Introduction to the Problem
As part of the ongoing industrial digitalisation, augmented reality (AR) technology offers unique potential for enhancing industrial operations by providing a real-time blend of digital and physical worlds. The AR allows for superimposing interactive information onto the physical world, merging digital content with the tangible environment. As a consequence, AR can be used to effectively guide workers through intricate tasks, furnish step-by-step instructions, and accentuate potential hazards, particularly within the context of manual assembly. For instance, AR can seamlessly project assembly instructions onto or adjacent to the workpiece, thereby mitigating the necessity for paper manuals and minimising the likelihood of human error during the assembly process. Furthermore, the AR interfaces can be enhanced with computer vision algorithms to provide real-time verification of the assembly progress. However, the current state of AR technology remains relatively immature, necessitating in-depth studies to fully harness its potential and address the challenges associated with its implementation in industrial settings.
Solution
In a typical manual assembly guidance context, the AR system actively updates the displayed visual cues to align with the current stage of the process or any identified issues. A wide range of visualisation options are available for AR-based manual task guidance. Drawing upon existing research, we categorised these visualisations into four primary groups and conducted a crowdsourcing experiment to evaluate their effectiveness in a pilot study.
Initially, we examined assembly rework tasks that receive AR guidance upon identification of an assembly error. Given the diversity of potential visual guide types that can be utilised in AR guidance, this particular use case scenario is well-suited for the crowdsourcing approach, as the traditional in-lab experimental approach could be a lengthy and resource-demanding process.

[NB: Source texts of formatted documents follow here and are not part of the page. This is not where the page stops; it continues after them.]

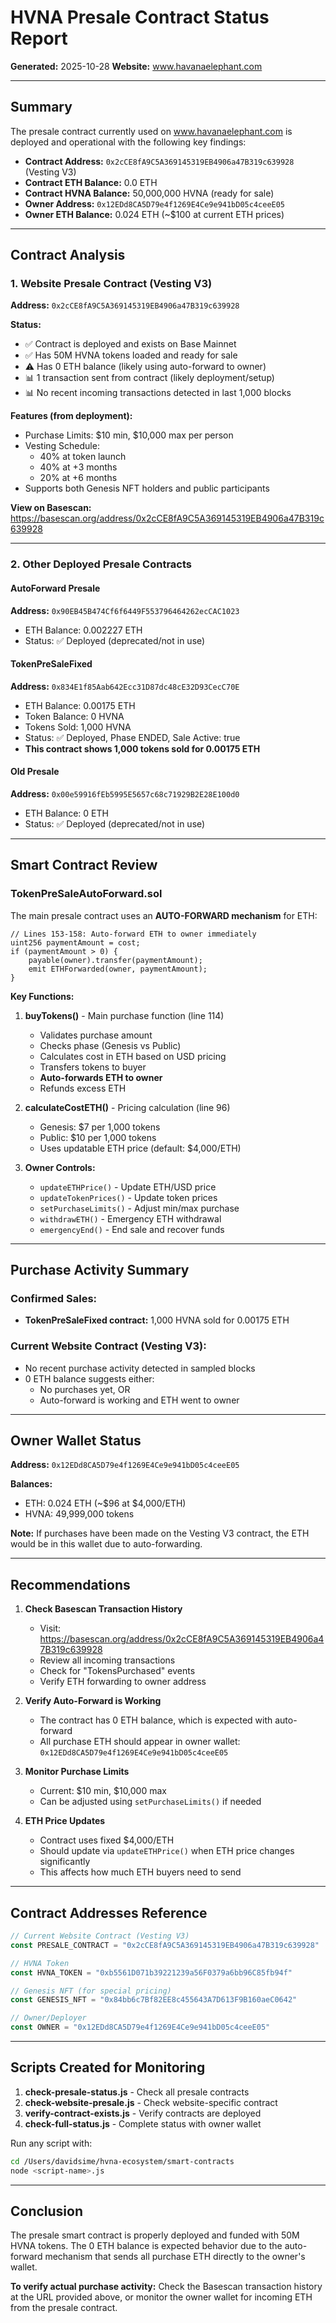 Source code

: # HVNA Presale Contract Status Report
**Generated:** 2025-10-28
**Website:** www.havanaelephant.com

---

## Summary

The presale contract currently used on www.havanaelephant.com is deployed and operational with the following key findings:

- **Contract Address:** `0x2cCE8fA9C5A369145319EB4906a47B319c639928` (Vesting V3)
- **Contract ETH Balance:** 0.0 ETH
- **Contract HVNA Balance:** 50,000,000 HVNA (ready for sale)
- **Owner Address:** `0x12EDd8CA5D79e4f1269E4Ce9e941bD05c4ceeE05`
- **Owner ETH Balance:** 0.024 ETH (~$100 at current ETH prices)

---

## Contract Analysis

### 1. Website Presale Contract (Vesting V3)
**Address:** `0x2cCE8fA9C5A369145319EB4906a47B319c639928`

**Status:**
- ✅ Contract is deployed and exists on Base Mainnet
- ✅ Has 50M HVNA tokens loaded and ready for sale
- ⚠️ Has 0 ETH balance (likely using auto-forward to owner)
- 📊 1 transaction sent from contract (likely deployment/setup)
- 📊 No recent incoming transactions detected in last 1,000 blocks

**Features (from deployment):**
- Purchase Limits: $10 min, $10,000 max per person
- Vesting Schedule:
  - 40% at token launch
  - 40% at +3 months
  - 20% at +6 months
- Supports both Genesis NFT holders and public participants

**View on Basescan:**
https://basescan.org/address/0x2cCE8fA9C5A369145319EB4906a47B319c639928

---

### 2. Other Deployed Presale Contracts

#### AutoForward Presale
**Address:** `0x90EB45B474Cf6f6449F553796464262ecCAC1023`
- ETH Balance: 0.002227 ETH
- Status: ✅ Deployed (deprecated/not in use)

#### TokenPreSaleFixed
**Address:** `0x834E1f85Aab642Ecc31D87dc48cE32D93CecC70E`
- ETH Balance: 0.00175 ETH
- Token Balance: 0 HVNA
- Tokens Sold: 1,000 HVNA
- Status: ✅ Deployed, Phase ENDED, Sale Active: true
- **This contract shows 1,000 tokens sold for 0.00175 ETH**

#### Old Presale
**Address:** `0x00e59916fEb5995E5657c68c71929B2E28E100d0`
- ETH Balance: 0 ETH
- Status: ✅ Deployed (deprecated/not in use)

---

## Smart Contract Review

### TokenPreSaleAutoForward.sol

The main presale contract uses an **AUTO-FORWARD mechanism** for ETH:

```solidity
// Lines 153-158: Auto-forward ETH to owner immediately
uint256 paymentAmount = cost;
if (paymentAmount > 0) {
    payable(owner).transfer(paymentAmount);
    emit ETHForwarded(owner, paymentAmount);
}
```

**Key Functions:**
1. **buyTokens()** - Main purchase function (line 114)
   - Validates purchase amount
   - Checks phase (Genesis vs Public)
   - Calculates cost in ETH based on USD pricing
   - Transfers tokens to buyer
   - **Auto-forwards ETH to owner**
   - Refunds excess ETH

2. **calculateCostETH()** - Pricing calculation (line 96)
   - Genesis: $7 per 1,000 tokens
   - Public: $10 per 1,000 tokens
   - Uses updatable ETH price (default: $4,000/ETH)

3. **Owner Controls:**
   - `updateETHPrice()` - Update ETH/USD price
   - `updateTokenPrices()` - Update token prices
   - `setPurchaseLimits()` - Adjust min/max purchase
   - `withdrawETH()` - Emergency ETH withdrawal
   - `emergencyEnd()` - End sale and recover funds

---

## Purchase Activity Summary

### Confirmed Sales:
- **TokenPreSaleFixed contract:** 1,000 HVNA sold for 0.00175 ETH

### Current Website Contract (Vesting V3):
- No recent purchase activity detected in sampled blocks
- 0 ETH balance suggests either:
  - No purchases yet, OR
  - Auto-forward is working and ETH went to owner

---

## Owner Wallet Status

**Address:** `0x12EDd8CA5D79e4f1269E4Ce9e941bD05c4ceeE05`

**Balances:**
- ETH: 0.024 ETH (~$96 at $4,000/ETH)
- HVNA: 49,999,000 tokens

**Note:** If purchases have been made on the Vesting V3 contract, the ETH would be in this wallet due to auto-forwarding.

---

## Recommendations

1. **Check Basescan Transaction History**
   - Visit: https://basescan.org/address/0x2cCE8fA9C5A369145319EB4906a47B319c639928
   - Review all incoming transactions
   - Check for "TokensPurchased" events
   - Verify ETH forwarding to owner address

2. **Verify Auto-Forward is Working**
   - The contract has 0 ETH balance, which is expected with auto-forward
   - All purchase ETH should appear in owner wallet: `0x12EDd8CA5D79e4f1269E4Ce9e941bD05c4ceeE05`

3. **Monitor Purchase Limits**
   - Current: $10 min, $10,000 max
   - Can be adjusted using `setPurchaseLimits()` if needed

4. **ETH Price Updates**
   - Contract uses fixed $4,000/ETH
   - Should update via `updateETHPrice()` when ETH price changes significantly
   - This affects how much ETH buyers need to send

---

## Contract Addresses Reference

```javascript
// Current Website Contract (Vesting V3)
const PRESALE_CONTRACT = "0x2cCE8fA9C5A369145319EB4906a47B319c639928"

// HVNA Token
const HVNA_TOKEN = "0xb5561D071b39221239a56F0379a6bb96C85fb94f"

// Genesis NFT (for special pricing)
const GENESIS_NFT = "0x84bb6c7Bf82EE8c455643A7D613F9B160aeC0642"

// Owner/Deployer
const OWNER = "0x12EDd8CA5D79e4f1269E4Ce9e941bD05c4ceeE05"
```

---

## Scripts Created for Monitoring

1. **check-presale-status.js** - Check all presale contracts
2. **check-website-presale.js** - Check website-specific contract
3. **verify-contract-exists.js** - Verify contracts are deployed
4. **check-full-status.js** - Complete status with owner wallet

Run any script with:
```bash
cd /Users/davidsime/hvna-ecosystem/smart-contracts
node <script-name>.js
```

---

## Conclusion

The presale smart contract is properly deployed and funded with 50M HVNA tokens. The 0 ETH balance is expected behavior due to the auto-forward mechanism that sends all purchase ETH directly to the owner's wallet.

**To verify actual purchase activity:** Check the Basescan transaction history at the URL provided above, or monitor the owner wallet for incoming ETH from the presale contract.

Furthermore, to ascertain the practical efficacy of AR-guided assembly training in authentic industrial environments, we conducted field studies with manufacturing apprentices tasked with performing manual assembly of engineering components in distinguished controlled and uncontrolled environments. To achieve that, we designed, developed, and deployed tailored AR-guided manual assembly systems that were adaptable to different levels of asset complexity. Our results suggest a substantial increase in task performance within the industrial workshop, characterised by faster turnaround times, reduced error rates, and a subjective improvement in the overall work experience. These counterintuitive findings highlight the need to evaluate AR-based assistance systems under real-world conditions to obtain accurate information about their effectiveness and usability.